Poi un incontro chiave: “Ho conosciuto Davide Bersi al corso Uefa B ed è nata un’amicizia impreziosita da una stima reciproca. Sapeva che mi sarebbe piaciuto allenare in prima squadra e mi ha coinvolto nel suo staff al Real Dor. Un’esperienza durata poco, ma il nostro sodalizio è continuato e sfociato nell’opportunità di allenare nel settore giovanile del Brescia. Questo è il secondo anno e devo ammettere che allenare nella società di riferimento della propria città è qualcosa di unico“.

Parallelamente dal 2016 ha avuto inizio l’avventura all’interno dell’Aiac. “L’ex presidente Dosselli mi chiese di entrare come consigliere. Nel corso del tempo ho sviluppato il desiderio di provare a fare qualcosa che potesse dare voce e sostegno agli allenatori, in particolare nei dilettanti”.

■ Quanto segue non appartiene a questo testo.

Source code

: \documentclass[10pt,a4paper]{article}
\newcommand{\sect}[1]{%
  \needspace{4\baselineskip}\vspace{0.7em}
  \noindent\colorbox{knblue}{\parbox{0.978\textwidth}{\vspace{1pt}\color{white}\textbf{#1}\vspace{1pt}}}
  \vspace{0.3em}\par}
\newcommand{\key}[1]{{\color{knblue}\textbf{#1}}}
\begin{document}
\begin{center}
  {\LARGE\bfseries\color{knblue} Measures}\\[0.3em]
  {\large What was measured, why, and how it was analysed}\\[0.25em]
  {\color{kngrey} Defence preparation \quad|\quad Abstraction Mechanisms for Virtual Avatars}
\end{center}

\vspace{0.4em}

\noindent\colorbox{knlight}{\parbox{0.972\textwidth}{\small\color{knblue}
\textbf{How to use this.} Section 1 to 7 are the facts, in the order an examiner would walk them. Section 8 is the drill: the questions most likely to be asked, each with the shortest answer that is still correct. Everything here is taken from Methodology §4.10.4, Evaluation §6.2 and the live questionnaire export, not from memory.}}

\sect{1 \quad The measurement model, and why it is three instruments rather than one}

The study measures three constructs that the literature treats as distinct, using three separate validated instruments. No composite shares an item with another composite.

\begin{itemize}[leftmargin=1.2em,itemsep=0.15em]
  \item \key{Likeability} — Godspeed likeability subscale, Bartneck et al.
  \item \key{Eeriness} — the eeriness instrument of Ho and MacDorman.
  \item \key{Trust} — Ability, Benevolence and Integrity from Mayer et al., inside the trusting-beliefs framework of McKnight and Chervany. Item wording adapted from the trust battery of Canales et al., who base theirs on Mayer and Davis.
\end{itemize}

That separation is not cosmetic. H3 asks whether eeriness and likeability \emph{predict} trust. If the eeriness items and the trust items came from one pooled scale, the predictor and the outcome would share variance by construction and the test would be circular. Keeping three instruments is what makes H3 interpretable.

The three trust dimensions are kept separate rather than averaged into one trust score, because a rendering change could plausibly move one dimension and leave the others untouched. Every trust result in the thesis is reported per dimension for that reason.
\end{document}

Tutto questo con idee di spessore da portare avanti. Ritengo che il meccanismo di accesso ai corsi per ottenere le qualifiche sia da rivedere completamente. Dovrebbe dare possibilità a tutti di iscriversi. Io toglierei le graduatorie e pretenderei massimo impegno e risultati in una seconda fase. La formula ideale sarebbe quella di un percorso a step, con qualifica base e livelli che si sbloccano via via nel percorso di crescita, che a seconda del gradino raggiunto darebbe accesso a determinate categorie. Nel mondo anglosassone funziona così. Anche in Spagna c’è grande apertura rispetto a noi. È una strada che garantirebbe meritocrazia e maggior peso alle qualifiche”.

Il tutto senza dimenticare la grande domanda di corsi da parte della base degli allenatori e delle società stesse. “Nel momento in cui la qualifica diventa un obbligo occorre organizzare una mole superiore di corsi. Le società ne hanno estremo bisogno, soprattutto in ambito giovanile. C’è necessità di licenze C, se possibile mantenendo le province più grandi separate tra loro. Accorpare Brescia e Bergamo nei bandi è un errore. Limita le opportunità e innalza i costi per molti allenatori, che devono già sostenere spese e sacrifici non indifferenti per partecipare”.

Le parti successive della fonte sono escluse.